• _Assignment_
Retype the entries below exactly, but begin at the line containing "<h3>Can I make the sauce without garlic" and end at the last line.

*** Opening Data for processing ***

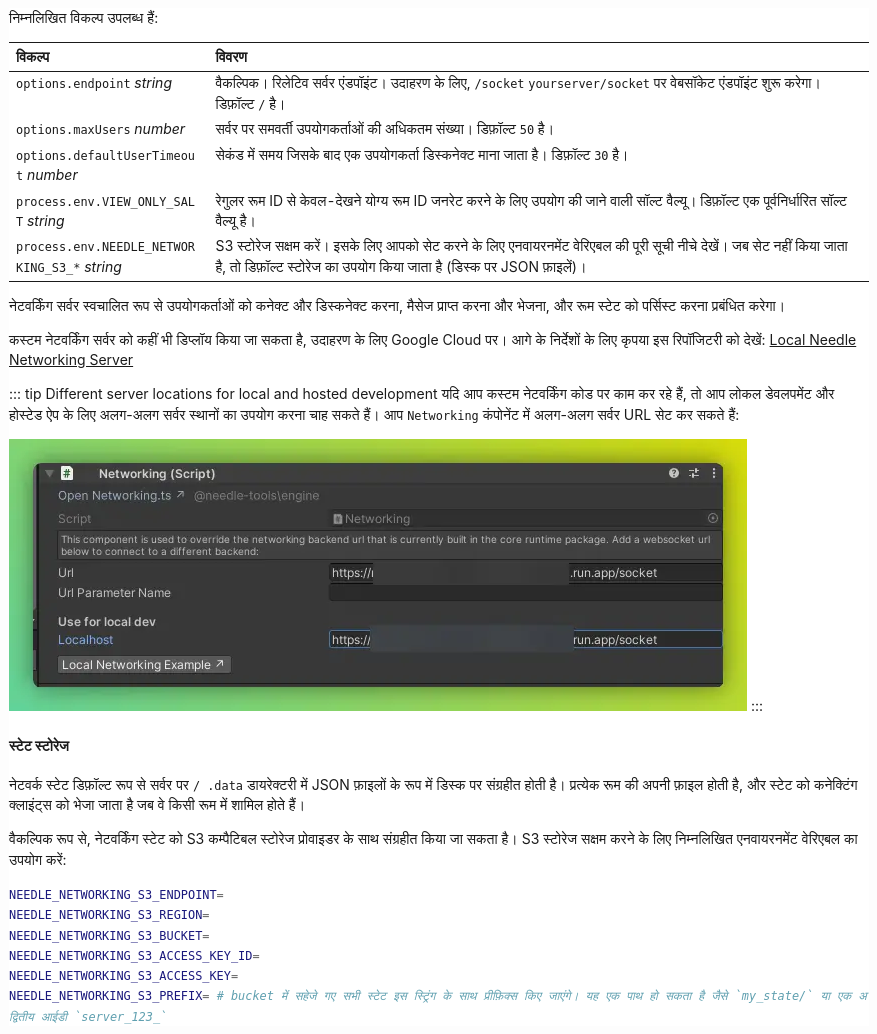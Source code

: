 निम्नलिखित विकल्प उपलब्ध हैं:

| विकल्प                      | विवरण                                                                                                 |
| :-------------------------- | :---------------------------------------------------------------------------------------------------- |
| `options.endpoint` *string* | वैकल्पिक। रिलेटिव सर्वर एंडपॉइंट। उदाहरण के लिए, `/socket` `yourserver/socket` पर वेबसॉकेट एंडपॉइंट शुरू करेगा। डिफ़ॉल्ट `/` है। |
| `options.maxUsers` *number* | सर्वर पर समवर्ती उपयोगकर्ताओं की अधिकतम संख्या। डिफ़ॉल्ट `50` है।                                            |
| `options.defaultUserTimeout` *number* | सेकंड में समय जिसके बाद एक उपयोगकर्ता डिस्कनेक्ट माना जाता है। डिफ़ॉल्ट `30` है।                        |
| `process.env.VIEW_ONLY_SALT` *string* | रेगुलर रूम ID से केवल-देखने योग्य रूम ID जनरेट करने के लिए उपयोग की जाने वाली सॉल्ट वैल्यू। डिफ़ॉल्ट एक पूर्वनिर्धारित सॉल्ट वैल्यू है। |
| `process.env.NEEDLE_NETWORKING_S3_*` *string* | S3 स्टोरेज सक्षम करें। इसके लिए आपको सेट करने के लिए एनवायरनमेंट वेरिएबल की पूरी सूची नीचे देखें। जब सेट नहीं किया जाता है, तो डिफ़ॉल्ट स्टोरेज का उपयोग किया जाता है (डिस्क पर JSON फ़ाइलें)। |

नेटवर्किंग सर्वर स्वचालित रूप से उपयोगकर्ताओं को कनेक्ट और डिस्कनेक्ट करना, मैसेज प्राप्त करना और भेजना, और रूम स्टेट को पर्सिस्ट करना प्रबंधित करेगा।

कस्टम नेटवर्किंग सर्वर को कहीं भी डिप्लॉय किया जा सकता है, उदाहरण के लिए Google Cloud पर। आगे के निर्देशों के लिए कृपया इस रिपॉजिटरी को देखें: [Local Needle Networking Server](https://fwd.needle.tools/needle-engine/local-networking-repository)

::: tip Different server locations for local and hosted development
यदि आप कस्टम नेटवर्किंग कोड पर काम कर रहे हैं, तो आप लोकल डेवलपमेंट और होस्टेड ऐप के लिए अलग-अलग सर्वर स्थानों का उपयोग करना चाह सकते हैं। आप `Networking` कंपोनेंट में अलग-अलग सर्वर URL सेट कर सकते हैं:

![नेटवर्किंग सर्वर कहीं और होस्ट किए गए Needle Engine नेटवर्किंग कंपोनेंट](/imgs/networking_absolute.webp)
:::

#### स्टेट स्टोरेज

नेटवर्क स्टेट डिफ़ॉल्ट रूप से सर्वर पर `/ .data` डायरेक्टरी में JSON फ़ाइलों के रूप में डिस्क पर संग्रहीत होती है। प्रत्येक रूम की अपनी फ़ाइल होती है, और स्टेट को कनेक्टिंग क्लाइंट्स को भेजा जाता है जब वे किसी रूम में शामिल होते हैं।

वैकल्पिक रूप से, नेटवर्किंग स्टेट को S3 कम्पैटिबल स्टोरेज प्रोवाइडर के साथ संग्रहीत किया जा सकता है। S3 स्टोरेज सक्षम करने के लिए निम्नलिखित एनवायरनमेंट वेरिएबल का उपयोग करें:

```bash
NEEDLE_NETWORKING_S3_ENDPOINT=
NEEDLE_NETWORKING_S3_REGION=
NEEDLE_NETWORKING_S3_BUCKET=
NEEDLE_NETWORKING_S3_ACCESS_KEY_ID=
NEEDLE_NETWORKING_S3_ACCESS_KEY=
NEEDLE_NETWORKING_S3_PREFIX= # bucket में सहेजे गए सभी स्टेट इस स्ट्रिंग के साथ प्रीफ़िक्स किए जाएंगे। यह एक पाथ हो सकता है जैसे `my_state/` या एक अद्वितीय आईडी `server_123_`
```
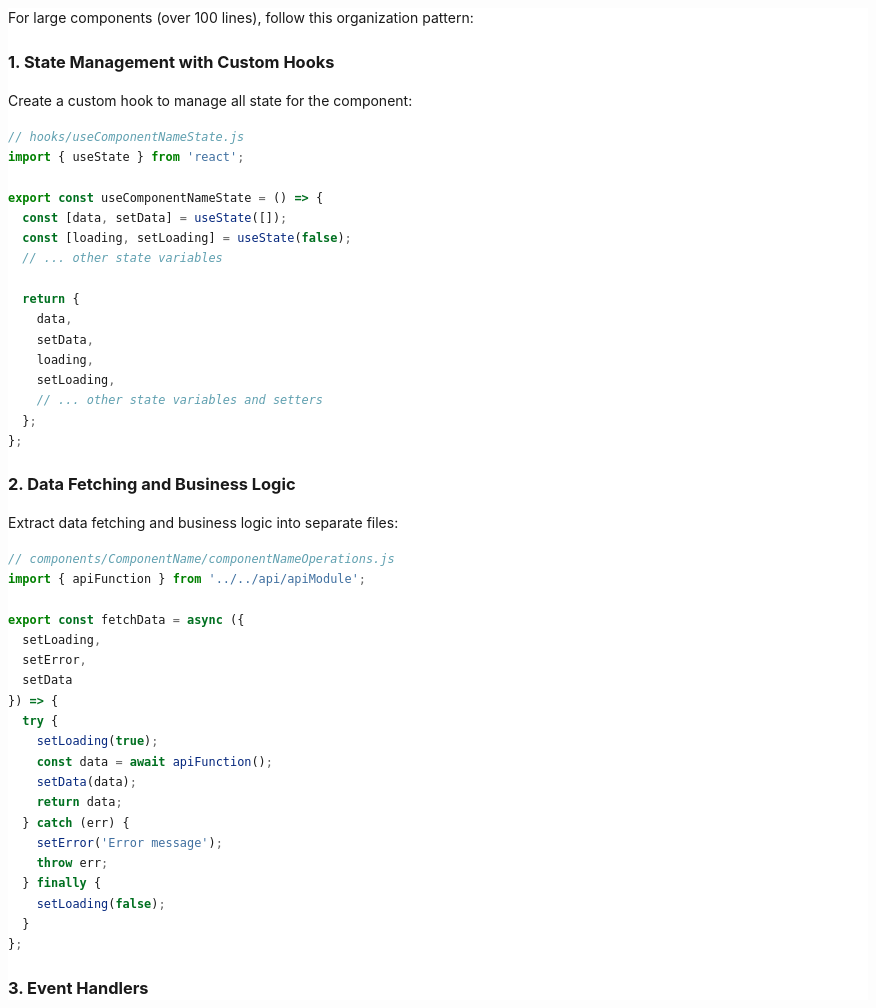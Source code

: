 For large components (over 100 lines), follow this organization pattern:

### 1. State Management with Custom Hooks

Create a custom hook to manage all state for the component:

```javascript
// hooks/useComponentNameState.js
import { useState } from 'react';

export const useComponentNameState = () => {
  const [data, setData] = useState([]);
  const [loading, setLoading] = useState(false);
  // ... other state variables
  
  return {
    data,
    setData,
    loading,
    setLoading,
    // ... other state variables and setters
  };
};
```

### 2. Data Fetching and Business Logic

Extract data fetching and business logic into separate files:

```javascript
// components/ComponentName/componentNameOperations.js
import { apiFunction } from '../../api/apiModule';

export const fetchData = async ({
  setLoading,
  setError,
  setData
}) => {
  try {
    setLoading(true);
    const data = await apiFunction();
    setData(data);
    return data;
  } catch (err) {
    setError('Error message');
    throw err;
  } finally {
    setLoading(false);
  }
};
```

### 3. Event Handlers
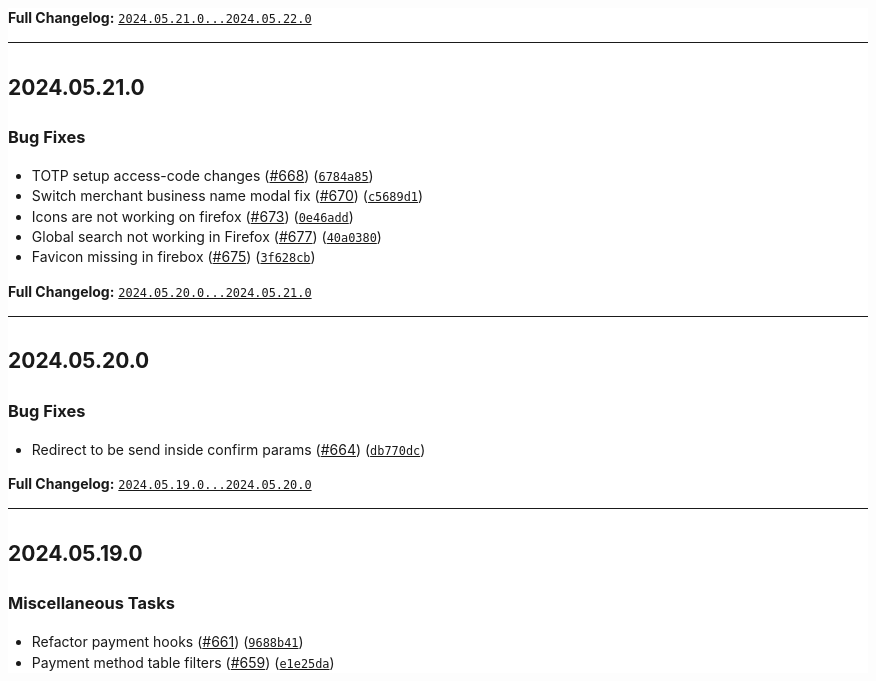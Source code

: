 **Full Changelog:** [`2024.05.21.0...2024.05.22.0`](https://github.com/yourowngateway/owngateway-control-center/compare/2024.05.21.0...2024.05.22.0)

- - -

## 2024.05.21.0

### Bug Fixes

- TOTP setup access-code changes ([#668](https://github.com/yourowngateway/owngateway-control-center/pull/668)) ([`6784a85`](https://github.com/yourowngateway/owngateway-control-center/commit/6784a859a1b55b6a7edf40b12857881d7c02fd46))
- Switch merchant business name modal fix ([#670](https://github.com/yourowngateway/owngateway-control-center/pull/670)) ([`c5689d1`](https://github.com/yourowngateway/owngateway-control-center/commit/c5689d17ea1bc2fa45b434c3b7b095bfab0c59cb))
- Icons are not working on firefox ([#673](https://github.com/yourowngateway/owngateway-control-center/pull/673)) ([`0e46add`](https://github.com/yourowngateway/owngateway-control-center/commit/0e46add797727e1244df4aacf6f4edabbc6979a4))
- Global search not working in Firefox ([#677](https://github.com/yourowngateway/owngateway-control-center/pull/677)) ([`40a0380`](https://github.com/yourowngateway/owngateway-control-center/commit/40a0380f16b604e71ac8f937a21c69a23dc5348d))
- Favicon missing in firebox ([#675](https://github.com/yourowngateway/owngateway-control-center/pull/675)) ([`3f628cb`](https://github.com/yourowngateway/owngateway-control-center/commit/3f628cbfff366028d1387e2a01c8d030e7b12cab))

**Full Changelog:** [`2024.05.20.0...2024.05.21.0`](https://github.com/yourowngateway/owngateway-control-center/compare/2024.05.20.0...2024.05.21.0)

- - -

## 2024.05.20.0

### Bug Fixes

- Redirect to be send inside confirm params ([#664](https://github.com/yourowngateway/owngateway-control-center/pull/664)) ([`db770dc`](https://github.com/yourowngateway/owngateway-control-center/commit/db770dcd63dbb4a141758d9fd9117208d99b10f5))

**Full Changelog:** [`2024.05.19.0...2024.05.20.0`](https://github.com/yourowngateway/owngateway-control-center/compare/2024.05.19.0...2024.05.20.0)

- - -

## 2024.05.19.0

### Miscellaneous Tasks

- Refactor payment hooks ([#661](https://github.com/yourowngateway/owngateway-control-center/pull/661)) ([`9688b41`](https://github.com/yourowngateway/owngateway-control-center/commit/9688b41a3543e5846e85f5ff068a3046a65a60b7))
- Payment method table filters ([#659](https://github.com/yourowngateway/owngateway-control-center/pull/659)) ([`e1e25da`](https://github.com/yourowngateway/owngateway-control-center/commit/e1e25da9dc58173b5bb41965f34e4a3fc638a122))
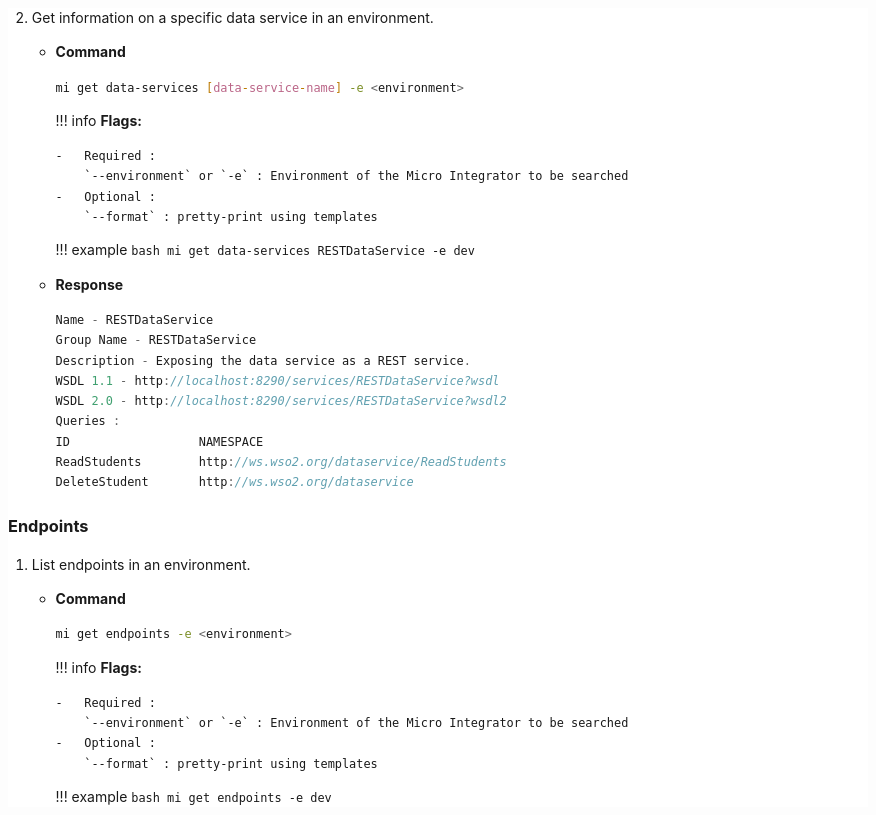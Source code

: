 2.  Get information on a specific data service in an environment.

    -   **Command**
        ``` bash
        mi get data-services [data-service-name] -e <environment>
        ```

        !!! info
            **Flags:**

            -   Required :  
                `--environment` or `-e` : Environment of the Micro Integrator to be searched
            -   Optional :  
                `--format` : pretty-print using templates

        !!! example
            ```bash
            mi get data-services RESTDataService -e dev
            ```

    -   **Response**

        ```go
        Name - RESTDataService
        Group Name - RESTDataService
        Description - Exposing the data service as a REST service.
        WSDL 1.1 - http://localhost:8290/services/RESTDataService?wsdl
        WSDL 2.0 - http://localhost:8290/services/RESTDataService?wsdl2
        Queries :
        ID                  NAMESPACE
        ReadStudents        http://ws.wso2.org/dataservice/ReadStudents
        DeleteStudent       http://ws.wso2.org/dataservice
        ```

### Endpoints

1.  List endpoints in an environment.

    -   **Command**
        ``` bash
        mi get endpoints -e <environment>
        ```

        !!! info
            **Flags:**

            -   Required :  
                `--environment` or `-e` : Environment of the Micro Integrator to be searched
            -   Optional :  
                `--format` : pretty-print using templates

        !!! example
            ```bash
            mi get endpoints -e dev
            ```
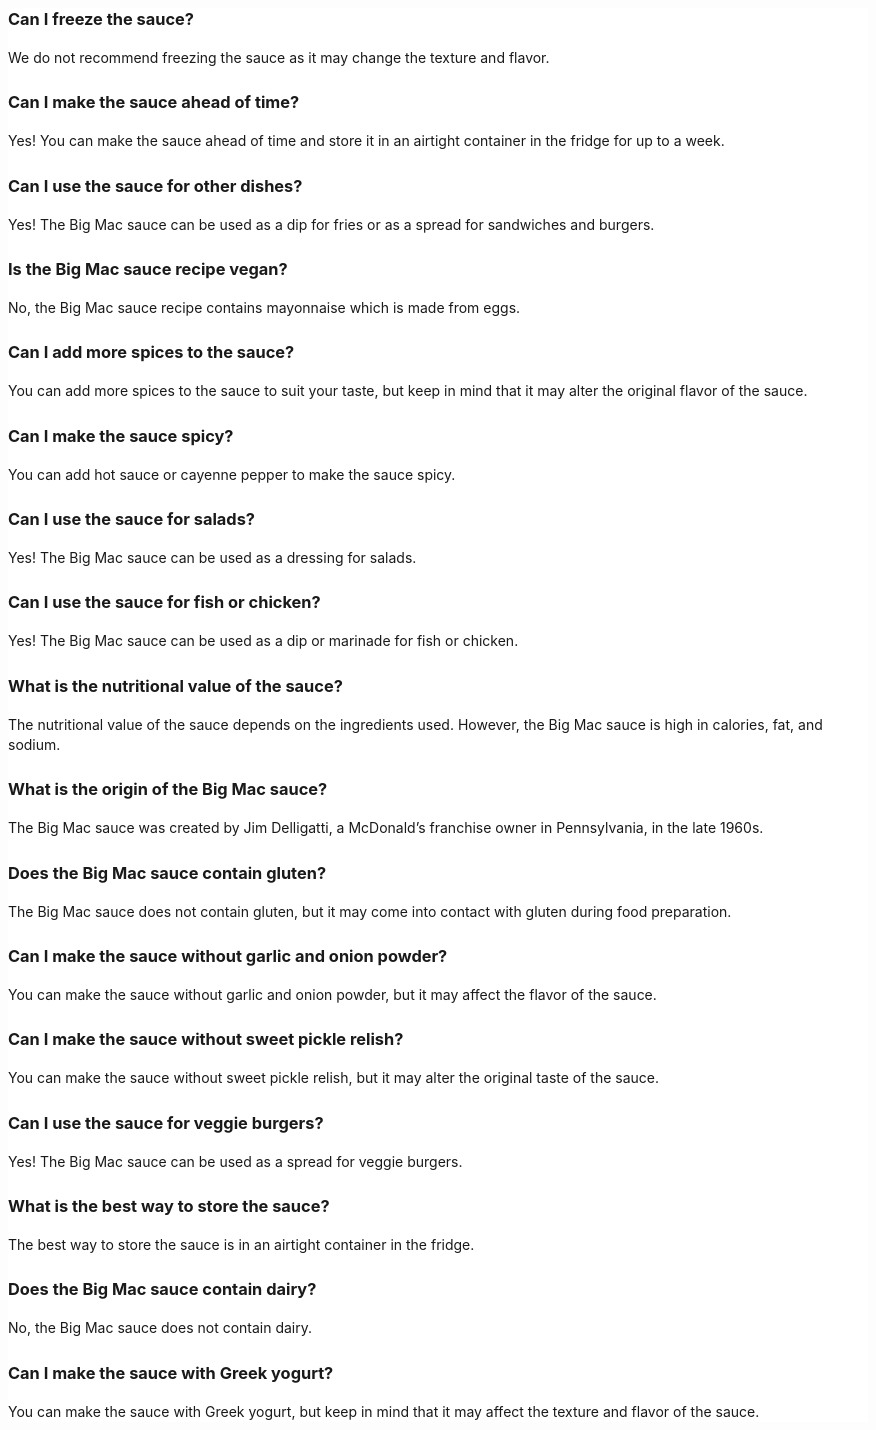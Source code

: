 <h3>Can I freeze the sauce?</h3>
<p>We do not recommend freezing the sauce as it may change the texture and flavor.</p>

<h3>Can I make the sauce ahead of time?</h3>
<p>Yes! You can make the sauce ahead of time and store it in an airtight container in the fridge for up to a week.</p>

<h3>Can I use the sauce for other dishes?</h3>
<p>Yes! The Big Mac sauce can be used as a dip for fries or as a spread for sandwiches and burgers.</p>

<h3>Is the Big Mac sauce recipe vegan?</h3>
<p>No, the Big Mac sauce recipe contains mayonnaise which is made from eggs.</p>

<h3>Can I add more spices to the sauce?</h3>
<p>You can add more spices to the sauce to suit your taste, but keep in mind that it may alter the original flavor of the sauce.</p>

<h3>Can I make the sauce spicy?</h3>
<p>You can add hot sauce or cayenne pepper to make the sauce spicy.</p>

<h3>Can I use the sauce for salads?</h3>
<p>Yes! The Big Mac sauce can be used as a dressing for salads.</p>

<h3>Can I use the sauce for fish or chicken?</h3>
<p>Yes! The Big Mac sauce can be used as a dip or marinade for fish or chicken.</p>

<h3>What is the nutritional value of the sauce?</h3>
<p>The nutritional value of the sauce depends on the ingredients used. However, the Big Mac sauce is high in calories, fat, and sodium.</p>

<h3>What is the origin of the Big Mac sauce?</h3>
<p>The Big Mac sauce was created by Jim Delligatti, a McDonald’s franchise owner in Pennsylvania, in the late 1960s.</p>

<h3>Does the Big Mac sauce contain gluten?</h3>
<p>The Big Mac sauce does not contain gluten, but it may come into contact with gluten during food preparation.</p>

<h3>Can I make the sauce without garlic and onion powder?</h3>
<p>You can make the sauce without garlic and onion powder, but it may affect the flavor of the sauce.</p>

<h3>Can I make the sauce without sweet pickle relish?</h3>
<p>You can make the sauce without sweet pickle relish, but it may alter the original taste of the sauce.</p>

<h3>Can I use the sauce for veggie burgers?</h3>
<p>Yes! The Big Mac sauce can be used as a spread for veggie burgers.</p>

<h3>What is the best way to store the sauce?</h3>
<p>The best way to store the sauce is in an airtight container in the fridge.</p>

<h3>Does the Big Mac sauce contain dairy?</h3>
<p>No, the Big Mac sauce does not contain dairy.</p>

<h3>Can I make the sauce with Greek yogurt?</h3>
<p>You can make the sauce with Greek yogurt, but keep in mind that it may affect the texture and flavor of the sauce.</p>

*** Closing Data for processing ***

• _Your solution_
<h3>Can I make the sauce without garlic and onion powder?</h3>
<p>You can make the sauce without garlic and onion powder, but it may affect the flavor of the sauce.</p>

<h3>Can I make the sauce without sweet pickle relish?</h3>
<p>You can make the sauce without sweet pickle relish, but it may alter the original taste of the sauce.</p>

<h3>Can I use the sauce for veggie burgers?</h3>
<p>Yes! The Big Mac sauce can be used as a spread for veggie burgers.</p>

<h3>What is the best way to store the sauce?</h3>
<p>The best way to store the sauce is in an airtight container in the fridge.</p>

<h3>Does the Big Mac sauce contain dairy?</h3>
<p>No, the Big Mac sauce does not contain dairy.</p>

<h3>Can I make the sauce with Greek yogurt?</h3>
<p>You can make the sauce with Greek yogurt, but keep in mind that it may affect the texture and flavor of the sauce.</p>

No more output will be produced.